The Punch of Atari MIDI

The Punch of Atari MIDI

Marco Breddin

Atari ST computers were the first to bring an integrated MIDI interface. High integrity and fast data connection secured the ST a leading position in music studios all over the world.

“Something not enough people talk about is the Atari ST’s fast MIDI attack,” says Alec Empire of Atari Teenage Riot. “Some of the music we made was only possible because of the amount of MIDI information the Atari can process. The Atari delivers a certain punch.”
 



Atari knew about the development of the Hamburg company Steinberg and their C64-MIDI software called Tracker. “When I started working at Steinberg in 1985, we had two Atari development machines, maybe half a year ahead of release,” says Werner Kracht. The veteran Pro 12 programmer needed to use try-and-error to create the first MIDI sequencer on the Atari ST. Steinberg Pro 24 added more tracks, C-Lab Creator and Notator Logic rounded out the innovative Atari software line. These tools opened up a whole new world of music creation and allowed studio musicians and solo artists to enter the digital experiment of modern music production.

 


“The Atari ST was for many years the main brain of the studio,” says Norwegian producer Per Martinsen (aka Mental Overdrive), who spent much of 1989 operating the Atari ST used in the R&R Records studio in Ghent, Belgium. “[...] Around ’89 I think, a cracked version of Cubase turned up in the studio.

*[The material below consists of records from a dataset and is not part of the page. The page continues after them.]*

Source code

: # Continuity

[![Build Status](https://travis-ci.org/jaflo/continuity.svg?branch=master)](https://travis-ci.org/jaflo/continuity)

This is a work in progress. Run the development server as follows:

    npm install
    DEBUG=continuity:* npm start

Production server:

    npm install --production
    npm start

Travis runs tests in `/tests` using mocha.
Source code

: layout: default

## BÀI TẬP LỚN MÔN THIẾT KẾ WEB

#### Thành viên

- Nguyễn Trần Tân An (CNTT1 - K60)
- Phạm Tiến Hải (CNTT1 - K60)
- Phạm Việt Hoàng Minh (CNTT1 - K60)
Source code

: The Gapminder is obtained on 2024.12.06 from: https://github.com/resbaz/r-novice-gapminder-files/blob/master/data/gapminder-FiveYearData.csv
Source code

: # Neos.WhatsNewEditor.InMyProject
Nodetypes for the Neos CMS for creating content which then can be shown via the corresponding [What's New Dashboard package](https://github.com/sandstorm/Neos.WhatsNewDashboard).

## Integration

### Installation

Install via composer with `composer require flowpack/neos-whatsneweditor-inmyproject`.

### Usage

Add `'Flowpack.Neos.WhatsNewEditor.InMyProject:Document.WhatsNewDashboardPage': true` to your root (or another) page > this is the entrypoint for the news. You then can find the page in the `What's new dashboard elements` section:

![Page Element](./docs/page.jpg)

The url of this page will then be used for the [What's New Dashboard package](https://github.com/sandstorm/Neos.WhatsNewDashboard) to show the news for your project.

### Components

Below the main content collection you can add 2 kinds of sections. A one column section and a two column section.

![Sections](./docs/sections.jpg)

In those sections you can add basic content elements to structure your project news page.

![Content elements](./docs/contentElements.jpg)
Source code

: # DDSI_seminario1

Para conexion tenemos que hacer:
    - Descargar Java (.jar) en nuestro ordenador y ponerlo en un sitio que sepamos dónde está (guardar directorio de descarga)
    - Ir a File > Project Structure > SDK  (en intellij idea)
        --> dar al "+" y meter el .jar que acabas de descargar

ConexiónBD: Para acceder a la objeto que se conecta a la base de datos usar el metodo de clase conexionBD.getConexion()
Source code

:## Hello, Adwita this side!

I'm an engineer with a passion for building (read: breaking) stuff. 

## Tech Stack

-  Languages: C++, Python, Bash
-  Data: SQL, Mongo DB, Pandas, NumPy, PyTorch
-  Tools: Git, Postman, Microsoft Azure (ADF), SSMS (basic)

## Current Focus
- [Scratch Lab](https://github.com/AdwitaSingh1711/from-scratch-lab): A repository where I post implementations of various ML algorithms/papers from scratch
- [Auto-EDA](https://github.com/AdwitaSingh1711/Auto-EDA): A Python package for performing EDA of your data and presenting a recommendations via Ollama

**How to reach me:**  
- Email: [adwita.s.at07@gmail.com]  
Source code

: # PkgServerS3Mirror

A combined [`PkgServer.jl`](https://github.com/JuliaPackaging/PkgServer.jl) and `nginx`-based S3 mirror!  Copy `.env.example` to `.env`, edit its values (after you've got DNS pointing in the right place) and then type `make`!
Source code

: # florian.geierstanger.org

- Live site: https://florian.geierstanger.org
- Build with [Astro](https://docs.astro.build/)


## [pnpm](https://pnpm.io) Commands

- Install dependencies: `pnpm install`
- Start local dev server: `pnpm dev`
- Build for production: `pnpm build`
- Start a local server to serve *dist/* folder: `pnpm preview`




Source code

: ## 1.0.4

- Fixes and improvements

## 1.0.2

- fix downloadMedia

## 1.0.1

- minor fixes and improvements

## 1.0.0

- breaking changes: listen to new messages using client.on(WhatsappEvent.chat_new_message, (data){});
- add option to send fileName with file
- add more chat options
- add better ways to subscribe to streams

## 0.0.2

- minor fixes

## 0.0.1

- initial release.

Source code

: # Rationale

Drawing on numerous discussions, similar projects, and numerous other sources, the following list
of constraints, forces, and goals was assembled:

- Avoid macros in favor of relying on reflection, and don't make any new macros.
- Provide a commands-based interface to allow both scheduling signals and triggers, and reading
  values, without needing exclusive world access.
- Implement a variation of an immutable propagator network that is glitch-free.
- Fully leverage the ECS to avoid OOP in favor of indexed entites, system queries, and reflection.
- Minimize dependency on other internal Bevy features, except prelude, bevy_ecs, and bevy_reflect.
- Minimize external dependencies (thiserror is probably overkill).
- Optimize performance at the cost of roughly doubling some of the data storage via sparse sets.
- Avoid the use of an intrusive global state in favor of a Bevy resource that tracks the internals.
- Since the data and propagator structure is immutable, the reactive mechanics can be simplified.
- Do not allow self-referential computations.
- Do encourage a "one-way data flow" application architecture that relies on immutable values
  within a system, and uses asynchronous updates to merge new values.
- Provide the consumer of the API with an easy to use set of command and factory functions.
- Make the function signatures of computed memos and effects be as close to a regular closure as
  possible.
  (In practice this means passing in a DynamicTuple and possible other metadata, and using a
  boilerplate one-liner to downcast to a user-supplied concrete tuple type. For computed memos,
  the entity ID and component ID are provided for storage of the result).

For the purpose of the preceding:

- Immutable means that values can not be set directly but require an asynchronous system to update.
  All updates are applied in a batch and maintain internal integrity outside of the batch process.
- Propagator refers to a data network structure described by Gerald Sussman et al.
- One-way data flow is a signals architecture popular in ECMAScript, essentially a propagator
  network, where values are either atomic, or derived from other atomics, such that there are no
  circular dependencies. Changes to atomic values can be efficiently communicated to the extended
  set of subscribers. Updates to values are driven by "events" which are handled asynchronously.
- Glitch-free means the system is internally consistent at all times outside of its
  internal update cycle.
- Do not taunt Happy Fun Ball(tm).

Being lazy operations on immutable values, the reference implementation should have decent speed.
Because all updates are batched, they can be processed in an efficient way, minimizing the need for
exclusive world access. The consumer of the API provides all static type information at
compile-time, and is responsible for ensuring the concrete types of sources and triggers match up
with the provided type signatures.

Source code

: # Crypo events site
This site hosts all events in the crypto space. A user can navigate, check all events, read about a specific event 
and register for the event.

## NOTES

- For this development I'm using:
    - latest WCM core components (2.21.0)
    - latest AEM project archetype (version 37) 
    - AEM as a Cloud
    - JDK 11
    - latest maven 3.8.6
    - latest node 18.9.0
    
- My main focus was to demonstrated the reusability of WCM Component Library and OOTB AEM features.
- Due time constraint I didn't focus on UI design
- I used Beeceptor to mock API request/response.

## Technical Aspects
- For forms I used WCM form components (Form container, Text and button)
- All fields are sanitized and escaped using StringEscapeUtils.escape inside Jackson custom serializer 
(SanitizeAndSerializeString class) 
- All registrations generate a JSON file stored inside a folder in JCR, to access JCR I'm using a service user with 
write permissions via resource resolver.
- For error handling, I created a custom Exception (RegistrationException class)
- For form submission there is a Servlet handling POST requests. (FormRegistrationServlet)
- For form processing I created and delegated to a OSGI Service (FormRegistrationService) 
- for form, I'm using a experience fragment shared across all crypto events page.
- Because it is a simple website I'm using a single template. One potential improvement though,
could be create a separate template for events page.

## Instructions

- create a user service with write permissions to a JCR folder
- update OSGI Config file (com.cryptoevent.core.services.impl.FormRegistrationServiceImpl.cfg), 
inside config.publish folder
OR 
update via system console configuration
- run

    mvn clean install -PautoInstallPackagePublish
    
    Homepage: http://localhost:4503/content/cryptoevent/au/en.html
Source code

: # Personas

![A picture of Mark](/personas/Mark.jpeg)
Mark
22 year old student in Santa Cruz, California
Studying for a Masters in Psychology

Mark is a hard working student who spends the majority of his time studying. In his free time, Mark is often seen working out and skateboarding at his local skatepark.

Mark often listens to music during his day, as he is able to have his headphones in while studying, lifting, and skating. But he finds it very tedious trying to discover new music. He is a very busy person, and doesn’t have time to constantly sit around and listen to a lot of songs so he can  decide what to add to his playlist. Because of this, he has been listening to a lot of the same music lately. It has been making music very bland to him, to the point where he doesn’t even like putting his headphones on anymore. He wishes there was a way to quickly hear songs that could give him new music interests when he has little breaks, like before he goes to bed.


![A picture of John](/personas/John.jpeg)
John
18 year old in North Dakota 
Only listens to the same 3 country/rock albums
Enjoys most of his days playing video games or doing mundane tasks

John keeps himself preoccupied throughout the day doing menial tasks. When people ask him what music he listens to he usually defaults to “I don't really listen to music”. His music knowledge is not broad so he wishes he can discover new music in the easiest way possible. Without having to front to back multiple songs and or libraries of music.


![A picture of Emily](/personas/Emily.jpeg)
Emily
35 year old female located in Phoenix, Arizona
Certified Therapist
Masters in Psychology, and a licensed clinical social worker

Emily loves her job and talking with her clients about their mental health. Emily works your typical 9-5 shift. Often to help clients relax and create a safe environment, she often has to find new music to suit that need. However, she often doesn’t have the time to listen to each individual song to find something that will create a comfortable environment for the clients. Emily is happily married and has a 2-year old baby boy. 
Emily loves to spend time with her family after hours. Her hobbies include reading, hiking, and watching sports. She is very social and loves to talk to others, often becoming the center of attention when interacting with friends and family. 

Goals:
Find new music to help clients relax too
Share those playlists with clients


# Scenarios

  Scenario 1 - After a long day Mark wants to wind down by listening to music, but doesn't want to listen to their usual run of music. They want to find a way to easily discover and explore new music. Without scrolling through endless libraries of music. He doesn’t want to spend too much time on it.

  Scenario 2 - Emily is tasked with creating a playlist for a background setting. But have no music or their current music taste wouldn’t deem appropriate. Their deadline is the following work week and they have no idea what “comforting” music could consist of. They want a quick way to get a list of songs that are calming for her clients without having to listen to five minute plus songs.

Everybody started using that, because of the timelines.”

Famous artists who have officially used the ST for their music production include Atari Teenage Riot, Mike Oldfield, Petshop Boys, Fleetwood Mac, Jean-Michel Jarre, Depeche Mode, Madonna, Silicon Dream, Peter Schilling, Marcello Mastroianni, Tangerine Dream, Fatboy Slim, etc....

Atari STs and Falcons formed the defacto MIDI standard in the music studios of the late ’80s and the entire ’90s.